Material provided ::
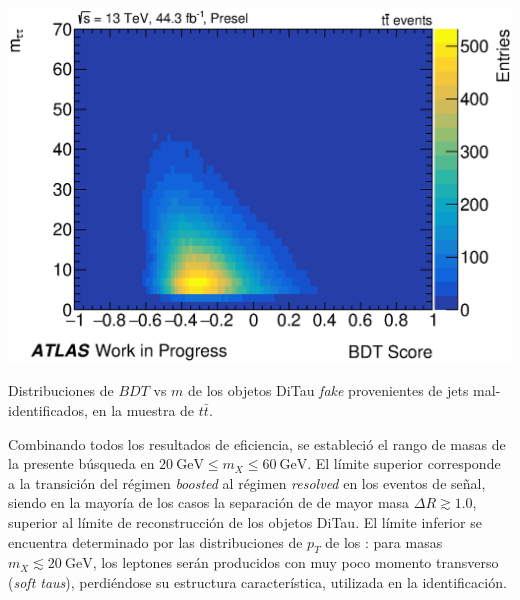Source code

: \begin{marginfigure}[-2em]
    \includegraphics[width=0.99\linewidth]{Assets/Plots/DiTau/Presel/ttbar_leptonOR/h_mc16d_ttbar_ditau_bdt_m.eps}
    \caption{Distribuciones de $BDT$ vs $m$ de los objetos DiTau \textit{fake} provenientes de jets mal-identificados, en la muestra de $t\bar{t}$.}
    \label{fig:ch3:ditau:bdt_vs_m}
\end{marginfigure}

Combinando todos los resultados de eficiencia, se estableció el rango de masas de la presente búsqueda en $\SI{20}{\GeV} \leq m_X \leq \SI{60}{\GeV}$. El límite superior corresponde a la transición del régimen \textit{boosted} al régimen \textit{resolved} en los eventos de señal, siendo en la mayoría de los casos la separación de \ttaus de mayor masa $\Delta R \gtrsim 1.0$, superior al límite de reconstrucción de los objetos DiTau. El límite inferior se encuentra determinado por las distribuciones de $p_T$ de los \ttaus: para masas $m_X \lesssim \SI{20}{\GeV}$, los leptones serán producidos con muy poco momento transverso (\textit{soft taus}), perdiéndose su estructura característica, utilizada en la identificación.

Required work ::
Where an entry holds a picture, leave the picture out and output the rest exactly.

Reply ::
Source code

: \begin{marginfigure}[-2em]
    \includegraphics[width=0.99\linewidth]{Assets/Plots/DiTau/Presel/ttbar_leptonOR/h_mc16d_ttbar_ditau_bdt_m.eps}
    \caption{Distribuciones de $BDT$ vs $m$ de los objetos DiTau \textit{fake} provenientes de jets mal-identificados, en la muestra de $t\bar{t}$.}
    \label{fig:ch3:ditau:bdt_vs_m}
\end{marginfigure}

Combinando todos los resultados de eficiencia, se estableció el rango de masas de la presente búsqueda en $\SI{20}{\GeV} \leq m_X \leq \SI{60}{\GeV}$. El límite superior corresponde a la transición del régimen \textit{boosted} al régimen \textit{resolved} en los eventos de señal, siendo en la mayoría de los casos la separación de \ttaus de mayor masa $\Delta R \gtrsim 1.0$, superior al límite de reconstrucción de los objetos DiTau. El límite inferior se encuentra determinado por las distribuciones de $p_T$ de los \ttaus: para masas $m_X \lesssim \SI{20}{\GeV}$, los leptones serán producidos con muy poco momento transverso (\textit{soft taus}), perdiéndose su estructura característica, utilizada en la identificación.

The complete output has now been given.